VHT 2025-26: Dhruv Jurel’s 160 vs Baroda adds a fresh dimension to India’s reserve wicketkeeper-batter options in ODIs.

Dhruv Jurel’s unbeaten 160 off 101 balls against Baroda in the Vijay Hazare Trophy (VHT) 2025-26 does more than just light up a group-stage afternoon in Rajkot; it also opens a serious third angle in India’s reserve wicketkeeper-batter debate for ODIs. In a white-ball ecosystem where KL Rahul and Rishabh Pant dominate the conversation, Jurel’s timing, both of his strokes and his surge, could not have been better.
In VHT2025-26, Uttar Pradesh were already sitting pretty in Group B, but Jurel turned their Baroda clash into a personal statement innings. Walking in at No 3 in the 15th over at Sanosara Cricket Ground A, he batted through the innings for 160* off just 101 deliveries, lacing 15 fours and 8 sixes and finishing with a strike-rate around 158. His knock powered UP to 369-7 and set up a 54‑run win, underlining not just volume but match-defining impact.
It was his maiden List A hundred and also his third straight fifty-plus score in this VHT season, taking him to 307 runs in three matches at an average above 150. For a player branded early as a red-ball specialist after his Test exploits, this was the kind of white-ball innings that forces selectors to re-read their notes.
Read More: Has Dhruv Jurel cemented his spot as India’s second wicketkeeper-batter after Rishabh Pant?
Form across formats: not a one-off
The Baroda blitz fits into a broader pattern of Jurel being in good touch rather than an isolated purple patch. In the ongoing Vijay Hazare Trophy, he has piled up runs consistently at No. 3, showing he can both rebuild and accelerate.
Even before this innings, there was enough in his domestic and IPL T20 resume to suggest white-ball growth, rapid scoring in the death overs for Rajasthan in the IPL and the ability to clear the ropes without losing his shape.

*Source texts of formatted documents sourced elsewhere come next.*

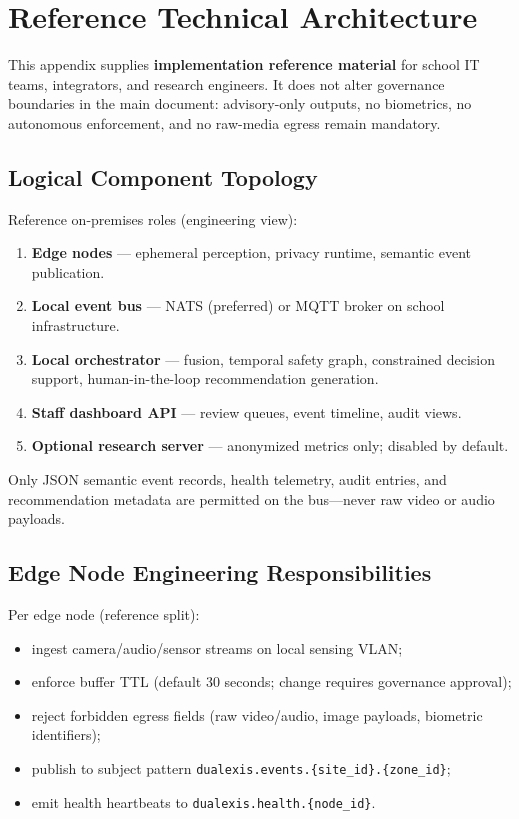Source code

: \section{Reference Technical Architecture}
\label{app:technical-architecture}

This appendix supplies \textbf{implementation reference material} for school IT teams,
integrators, and research engineers.
It does not alter governance boundaries in the main document: advisory-only outputs,
no biometrics, no autonomous enforcement, and no raw-media egress remain mandatory.

\subsection{Logical Component Topology}

Reference on-premises roles (engineering view):

\begin{enumerate}[noitemsep]
  \item \textbf{Edge nodes} --- ephemeral perception, privacy runtime, semantic event publication.
  \item \textbf{Local event bus} --- NATS (preferred) or MQTT broker on school infrastructure.
  \item \textbf{Local orchestrator} --- fusion, temporal safety graph, constrained decision
        support, human-in-the-loop recommendation generation.
  \item \textbf{Staff dashboard API} --- review queues, event timeline, audit views.
  \item \textbf{Optional research server} --- anonymized metrics only; disabled by default.
\end{enumerate}

Only JSON semantic event records, health telemetry, audit entries, and recommendation
metadata are permitted on the bus---never raw video or audio payloads.

\subsection{Edge Node Engineering Responsibilities}

Per edge node (reference split):
\begin{itemize}[noitemsep]
  \item ingest camera/audio/sensor streams on local sensing VLAN;
  \item enforce buffer TTL (default 30 seconds; change requires governance approval);
  \item reject forbidden egress fields (raw video/audio, image payloads, biometric identifiers);
  \item publish to subject pattern \texttt{dualexis.events.\{site\_id\}.\{zone\_id\}};
  \item emit health heartbeats to \texttt{dualexis.health.\{node\_id\}}.
\end{itemize}

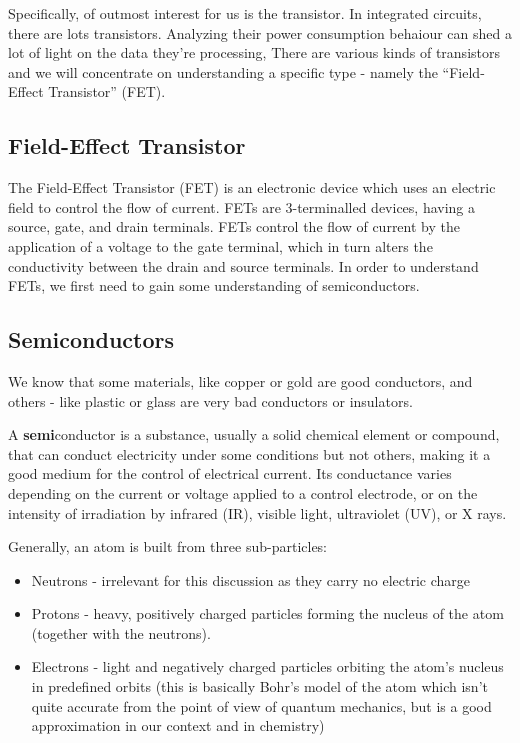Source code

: Specifically, of outmost interest for us is the transistor. 
In integrated circuits, there are lots transistors. Analyzing their power consumption behaiour can
shed a lot of light on the data they're processing,
There are various kinds of transistors and we will concentrate on understanding a
specific type - namely the ``Field-Effect Transistor'' (FET).

\subsection{Field-Effect Transistor}

The Field-Effect Transistor (FET) is an electronic device which uses an electric
field to control the flow of current. FETs are 3-terminalled devices, having a
source, gate, and drain terminals. FETs control the flow of current by the
application of a voltage to the gate terminal, which in turn alters the
conductivity between the drain and source terminals. In order to understand FETs,
we first need to gain some understanding of semiconductors.

\subsection{Semiconductors}

We know that some materials, like copper or gold are good conductors, and others - like plastic or glass are very bad conductors or insulators. 

A \textbf{semi}conductor is a substance, usually a solid chemical element or compound,
that can conduct electricity under some conditions but not others, making it a
good medium for the control of electrical current. Its conductance varies
depending on the current or voltage applied to a control electrode, or on the
intensity of irradiation by infrared (IR), visible light, ultraviolet (UV), or X
rays.

Generally, an atom is built from three sub-particles:
\begin{itemize}
    \item Neutrons - irrelevant for this discussion as they carry no electric charge
    \item Protons - heavy, positively charged particles forming the nucleus of the atom (together with the neutrons).
    \item Electrons - light and negatively charged particles orbiting the atom's nucleus in predefined orbits (this is basically Bohr's model of the atom which isn't quite accurate from the point of view of quantum mechanics, but is a good approximation in our context and in chemistry)
\end{itemize}

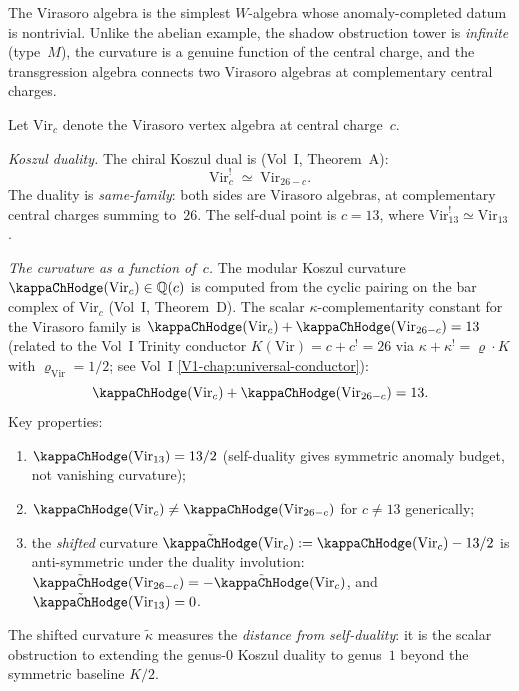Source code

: The Virasoro algebra is the simplest $W$-algebra whose
anomaly-completed datum is nontrivial. Unlike the abelian
example, the shadow obstruction tower is \emph{infinite} (type~$M$), the
curvature is a genuine function of the central charge, and
the transgression algebra connects two Virasoro algebras at
complementary central charges.

\begin{computation}
\label{comp:virasoro-anomaly-completion}
Let $\mathrm{Vir}_c$ denote the Virasoro vertex algebra at
central charge~$c$.

\emph{Koszul duality.}
The chiral Koszul dual is
(Vol~I, Theorem~A):
\begin{equation}\label{eq:vir-koszul-dual}
\mathrm{Vir}_c^!
\;\simeq\;
\mathrm{Vir}_{26-c}.
\end{equation}
The duality is \emph{same-family}: both sides are Virasoro
algebras, at complementary central charges summing to~$26$.
The self-dual point is $c=13$, where
$\mathrm{Vir}_{13}^!\simeq\mathrm{Vir}_{13}$.

\emph{The curvature as a function of~$c$.}
The modular Koszul curvature $\kappaChHodge(\mathrm{Vir}_c)\in\mathbb Q(c)$
is computed from the cyclic pairing on the bar complex of
$\mathrm{Vir}_c$ (Vol~I, Theorem~D). The scalar $\kappa$-complementarity constant for the Virasoro
family is $\kappaChHodge(\mathrm{Vir}_c) + \kappaChHodge(\mathrm{Vir}_{26-c})
= 13$ (related to the Vol~I Trinity conductor
$K(\mathrm{Vir}) = c + c^{!} = 26$ via
$\kappa + \kappa^{!} = \varrho \cdot K$ with
$\varrho_{\mathrm{Vir}} = 1/2$; see Vol~I
\cref{V1-chap:universal-conductor}):
\begin{equation}\label{eq:vir-complementarity-vol2}
\kappaChHodge(\mathrm{Vir}_c) + \kappaChHodge(\mathrm{Vir}_{26-c}) = 13.
\end{equation}
Key properties:
\begin{enumerate}[label=\textup{(\roman*)}]
\item $\kappaChHodge(\mathrm{Vir}_{13})=13/2$ (self-duality gives
 symmetric anomaly budget, not vanishing curvature);
\item $\kappaChHodge(\mathrm{Vir}_c)\neq \kappaChHodge(\mathrm{Vir}_{26-c})$
 for $c\neq 13$ generically;
\item the \emph{shifted} curvature
 $\tilde\kappaChHodge(\mathrm{Vir}_c)
 := \kappaChHodge(\mathrm{Vir}_c) - 13/2$ is anti-symmetric under the
 duality involution:
 $\tilde\kappaChHodge(\mathrm{Vir}_{26-c})
 =-\tilde\kappaChHodge(\mathrm{Vir}_c)$,
 and $\tilde\kappaChHodge(\mathrm{Vir}_{13})=0$.
\end{enumerate}
The shifted curvature $\tilde\kappa$ measures the
\emph{distance from self-duality}: it is the scalar obstruction
to extending the genus-$0$ Koszul duality to genus~$1$
beyond the symmetric baseline $K/2$.


\end{computation}
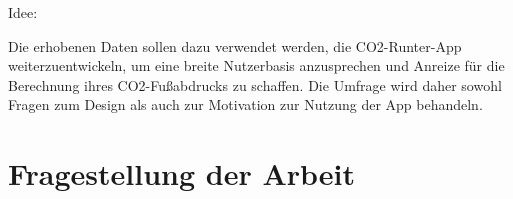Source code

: Idee:

Die erhobenen Daten sollen dazu verwendet werden, die CO2-Runter-App weiterzuentwickeln, um eine breite Nutzerbasis anzusprechen und Anreize für die Berechnung ihres CO2-Fußabdrucks zu schaffen. Die Umfrage wird daher sowohl Fragen zum Design als auch zur Motivation zur Nutzung der App behandeln.



\section{Fragestellung der Arbeit}

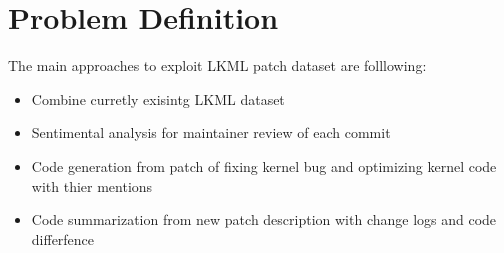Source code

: \section{Problem Definition}
The main approaches to exploit LKML patch dataset are folllowing:
\begin{itemize}
\item Combine curretly exisintg LKML dataset ~\cite{miasoedov2017lkmlarchive,
	xu2018kernelpatchwork}
\item Sentimental analysis for maintainer review of each commit
\item Code generation from patch of fixing kernel bug and optimizing kernel code with
	thier mentions
\item Code summarization from new patch description with change logs and code
	differfence
\end{itemize}
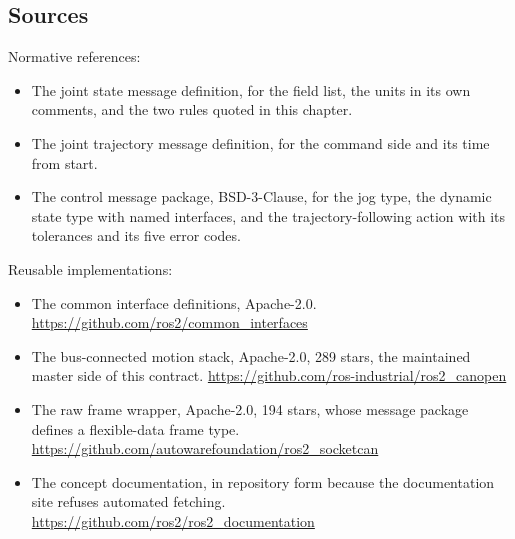 \subsection*{Sources}

Normative references:
\begin{itemize}
\item The joint state message definition, for the field list, the units in its
own comments, and the two rules quoted in this chapter.
\item The joint trajectory message definition, for the command side and its time
from start.
\item The control message package, BSD-3-Clause, for the jog type, the dynamic
state type with named interfaces, and the trajectory-following action with its
tolerances and its five error codes.
\end{itemize}

Reusable implementations:
\begin{itemize}
\item The common interface definitions, Apache-2.0.\newline
\url{https://github.com/ros2/common_interfaces}
\item The bus-connected motion stack, Apache-2.0, 289 stars, the maintained
master side of this contract.\newline
\url{https://github.com/ros-industrial/ros2_canopen}
\item The raw frame wrapper, Apache-2.0, 194 stars, whose message package defines
a flexible-data frame type.\newline
\url{https://github.com/autowarefoundation/ros2_socketcan}
\item The concept documentation, in repository form because the documentation
site refuses automated fetching.\newline
\url{https://github.com/ros2/ros2_documentation}
\end{itemize}
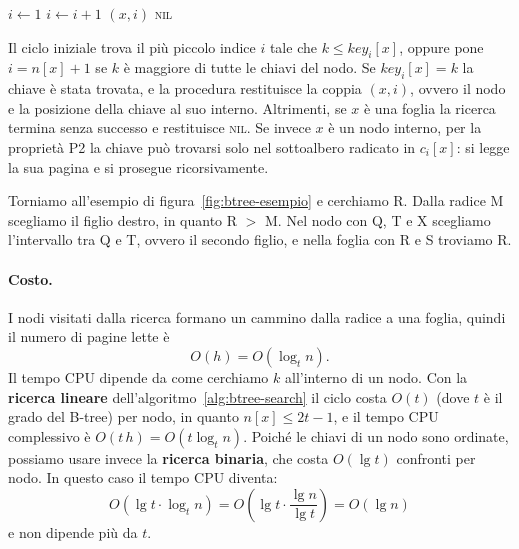 \begin{algorithm}[htbp]
\caption{La ricerca di $k$ nel sottoalbero radicato in $x$. La chiamata iniziale è \BTreeSearch$(\mathit{root}[T],k)$.}\label{alg:btree-search}
\begin{algorithmic}[1]
  \State $i \gets 1$
    \State $i \gets i+1$
  \EndWhile
    \State \Return $(x,i)$
  \EndIf
    \State \Return \textsc{nil}
  \EndIf
  \State {}
  \State \Return {}
\EndProcedure
\end{algorithmic}
\end{algorithm}

Il ciclo iniziale trova il più piccolo indice $i$ tale che $k \le \mathit{key}_i[x]$, oppure pone $i = n[x]+1$ se $k$ è maggiore di tutte le chiavi del nodo. Se $\mathit{key}_i[x] = k$ la chiave è stata trovata, e la procedura restituisce la coppia $(x,i)$, ovvero il nodo e la posizione della chiave al suo interno. Altrimenti, se $x$ è una foglia la ricerca termina senza successo e restituisce \textsc{nil}. Se invece $x$ è un nodo interno, per la proprietà P2 la chiave può trovarsi solo nel sottoalbero radicato in $c_i[x]$: si legge la sua pagina e si prosegue ricorsivamente.

Torniamo all'esempio di figura~\ref{fig:btree-esempio} e cerchiamo R. Dalla radice M scegliamo il figlio destro, in quanto R $>$ M. Nel nodo con Q, T e X scegliamo l'intervallo tra Q e T, ovvero il secondo figlio, e nella foglia con R e S troviamo R.

\paragraph{Costo.}
I nodi visitati dalla ricerca formano un cammino dalla radice a una foglia, quindi il numero di pagine lette è
\[
O(h) = O(\log_t n).
\]
Il tempo CPU dipende da come cerchiamo $k$ all'interno di un nodo. Con la \textbf{ricerca lineare} dell'algoritmo~\ref{alg:btree-search} il ciclo costa $O(t)$ (dove $t$ è il grado del B-tree) per nodo, in quanto $n[x] \le 2t-1$, e il tempo CPU complessivo è $O(t\,h) = O(t \log_t n)$. Poiché le chiavi di un nodo sono ordinate, possiamo usare invece la \textbf{ricerca binaria}, che costa $O(\lg t)$ confronti per nodo. In questo caso il tempo CPU diventa:
\[
O(\lg t \cdot \log_t n) = O\left(\lg t \cdot \frac{\lg n}{\lg t}\right) = O(\lg n)
\]
e non dipende più da $t$.

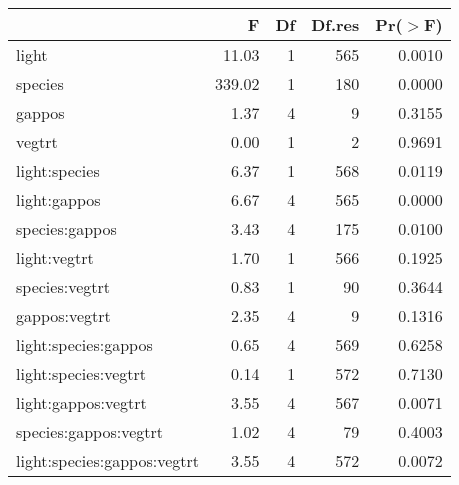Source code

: \begin{tabular}{lrrrr}
  \hline
 & F & Df & Df.res & Pr($>$F) \\ 
  \hline
light & 11.03 & 1 & 565 & 0.0010 \\ 
  species & 339.02 & 1 & 180 & 0.0000 \\ 
  gappos & 1.37 & 4 & 9 & 0.3155 \\ 
  vegtrt & 0.00 & 1 & 2 & 0.9691 \\ 
  light:species & 6.37 & 1 & 568 & 0.0119 \\ 
  light:gappos & 6.67 & 4 & 565 & 0.0000 \\ 
  species:gappos & 3.43 & 4 & 175 & 0.0100 \\ 
  light:vegtrt & 1.70 & 1 & 566 & 0.1925 \\ 
  species:vegtrt & 0.83 & 1 & 90 & 0.3644 \\ 
  gappos:vegtrt & 2.35 & 4 & 9 & 0.1316 \\ 
  light:species:gappos & 0.65 & 4 & 569 & 0.6258 \\ 
  light:species:vegtrt & 0.14 & 1 & 572 & 0.7130 \\ 
  light:gappos:vegtrt & 3.55 & 4 & 567 & 0.0071 \\ 
  species:gappos:vegtrt & 1.02 & 4 & 79 & 0.4003 \\ 
  light:species:gappos:vegtrt & 3.55 & 4 & 572 & 0.0072 \\ 
   \hline
\end{tabular}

For someone already trusted at No 3 in a competitive UP side, that combination of technique, range and temperament is exactly what ODI middle orders crave.
Also,if the white-ball numbers are starting to talk, his Test auditions have already shouted. Jurel’s early days in international cricket have showcased a player who understands situations, rather than just formats.
In his debut series against England in 2024, he made a polished 46 in Rajkot, looking entirely at home against a quality attack. In Ranchi, he produced a defining 90 in the first innings on a difficult surface and followed it with an unbeaten, nerveless 39 in the chase, steering India home and taking Player of the Match honours in just his second Test.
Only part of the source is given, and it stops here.